# Wifi Bandwidth Issues: Sound Rig/Lighting Rig/Tour Rig



## Chris Chapman (Dec 14, 2012)

Ran into an interesting issue this weekend on a tour that used my venue, and my background on wireless connectivity has me scratching my head:

They were running the Prosonus Wireless iPad App for FOH mising, instead of running a Console out into the house. The had their own wireless routers inline for communication to their mixer, which was backstage right. I first thought this was just the monitor mix, and the A1 set me straight that it was the monitor and FOH mixer.

Our FOH also has a wireless router to run StageMix, this is dedicated with no InterNet connection.
Our ION also has a wireless router to run iRFR apps, this is also dedicated with no InterNet connection.
The space has wifi, broadcasting 3 network access points to the internet as well.

The tour kept dropping their connections to their console, until I unplugged ALL of our routers. Then they had the bandwidth to maintain connections for the show with no drops.

The A1 mentioned they had run into this issue at other venues as well, and when other spaces killed the routers to mixers and light boards the connectivity issue went away.

The tour router, and the house routers are all Linksys E-Series routers. Is it because these are the low end/consumer brand routers and not pro-gear that we're running into this issue? Should I add this to my road show prep to just take them all offline from now on when a road show comes in?

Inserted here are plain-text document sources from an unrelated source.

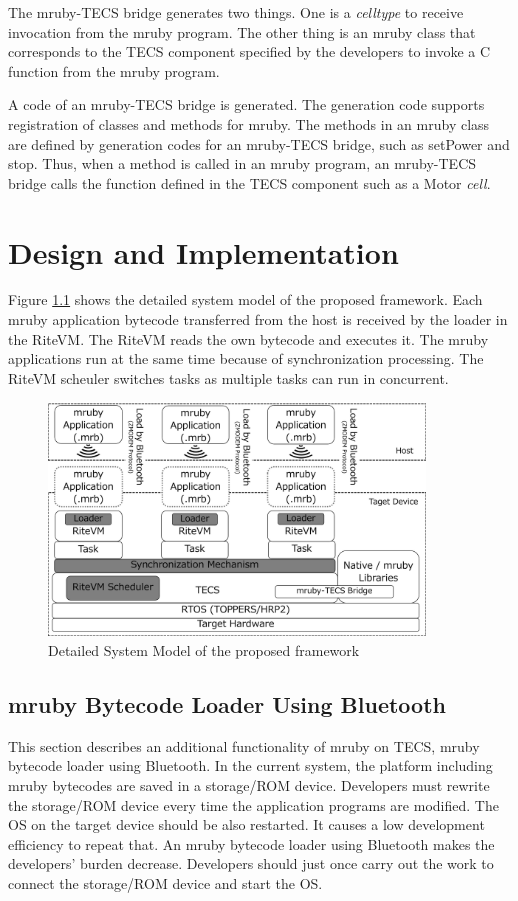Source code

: \documentclass[a4j,12pt,oneside,openany,english]{jsbook}
\begin{document}
The mruby-TECS bridge generates two things.
One is a {\it celltype} to receive invocation from the mruby program.
The other thing is an mruby class that corresponds to the TECS component specified by the developers to invoke a C function from the mruby program.

A code of an mruby-TECS bridge is generated.
The generation code supports registration of classes and methods for mruby.
The methods in an mruby class are defined by generation codes for an mruby-TECS bridge, such as setPower and stop.
Thus, when a method is called in an mruby program, an mruby-TECS bridge calls the function defined in the TECS component such as a Motor {\it cell}.

\chapter{Design and Implementation}
\label{sec:Design and Implementation}
Figure \ref{fig:system_model} shows the detailed system model of the proposed framework.
Each mruby application bytecode transferred from the host is received by the loader in the RiteVM.
The RiteVM reads the own bytecode and executes it.
The mruby applications run at the same time because of synchronization processing.
The RiteVM scheuler switches tasks as multiple tasks can run in concurrent.

\begin{figure}[t]
    \centering
    \includegraphics[width=10cm,clip]{../EMSOFT2016/figure/system_model.pdf}
    \caption{Detailed System Model of the proposed framework}
    \label{fig:system_model}
\end{figure}

\section{mruby Bytecode Loader Using Bluetooth}
\label{sec:mruby bytecode loader using Bluetooth}
This section describes an additional functionality of mruby on TECS, mruby bytecode loader using Bluetooth.
In the current system, the platform including mruby bytecodes are saved in a storage/ROM device.
Developers must rewrite the storage/ROM device every time the application programs are modified.
The OS on the target device should be also restarted.
It causes a low development efficiency to repeat that.
An mruby bytecode loader using Bluetooth makes the developers' burden decrease.
Developers should just once carry out the work to connect the storage/ROM device and start the OS. 
\end{document}
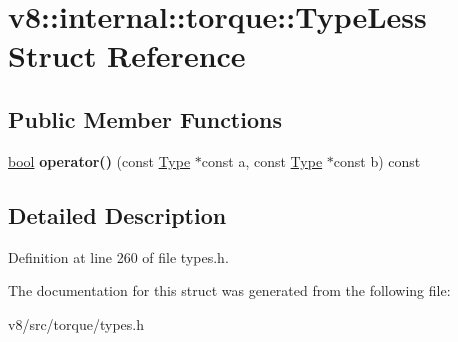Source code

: \hypertarget{structv8_1_1internal_1_1torque_1_1TypeLess}{}\section{v8\+:\+:internal\+:\+:torque\+:\+:Type\+Less Struct Reference}
\label{structv8_1_1internal_1_1torque_1_1TypeLess}
\subsection*{Public Member Functions}
\begin{DoxyCompactItemize}
\item 
\mbox{\label{structv8_1_1internal_1_1torque_1_1TypeLess_a631b9bff6a1b8906aed1271f3d53b097}} 
\mbox{\hyperlink{classbool}{bool}} {\bfseries operator()} (const \mbox{\hyperlink{classv8_1_1internal_1_1torque_1_1Type}{Type}} $\ast$const a, const \mbox{\hyperlink{classv8_1_1internal_1_1torque_1_1Type}{Type}} $\ast$const b) const
\end{DoxyCompactItemize}


\subsection{Detailed Description}


Definition at line 260 of file types.\+h.



The documentation for this struct was generated from the following file\+:\begin{DoxyCompactItemize}
\item 
v8/src/torque/types.\+h\end{DoxyCompactItemize}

So how many routers can you have in one performing arts space at a time? How do I test my signal strength/bandwidth room? All my devices (laptops, tablets) are always showing full bars for connection as well.


----------



## cbrandt (Dec 14, 2012)

You might consider just changing what channel your routers are broadcasting on. There can be a lot of noise and interference if there are several strong sources all broadcasting on the same or similar channels.


----------



## DuckJordan (Dec 14, 2012)

Exactly what the above said, they are likely running their router on a fairly common channel. If you know someone who has a Droid smart phone try a WiFi scanner Ap to see what else is in the area, it should give you an idea as to what you should have them set their WiFi to. And yes the consumer grade equipment does make a difference


----------



## Chris15 (Dec 14, 2012)

There's like 11 "channels" in 2.4 gig WiFi.
But you can only use 3 of them concurrently, they all overlap.

In this instance, I suspect it's a case of powerful AP on the same channel, though having that many APs on the one channel alone will cause a bucnh of collision issues...

The simple solution?
RUN A FREAKING CABLE.
Nothing show critical should run on WiFi, ever...
All it takes is someone with a personal hotspot on their phone and you've got interference...


----------



## ruinexplorer (Dec 14, 2012)

For wireless that is show critical for me, I use an Airaya bridge running on a different frequency than consumer gear. The only issue I have ever run into is when there is a TV crew with wireless cameras (similar bandwidth).


----------



## zmb (Dec 14, 2012)

HME headsets and Bluetooth are also in the 2.4 ghz band, but I think those a frequency-hopping systems.


----------



## wakkoroti (Dec 18, 2012)

A good wifi sniffing program for mac (so that you can see what channel other routers are using) is KisMac.


----------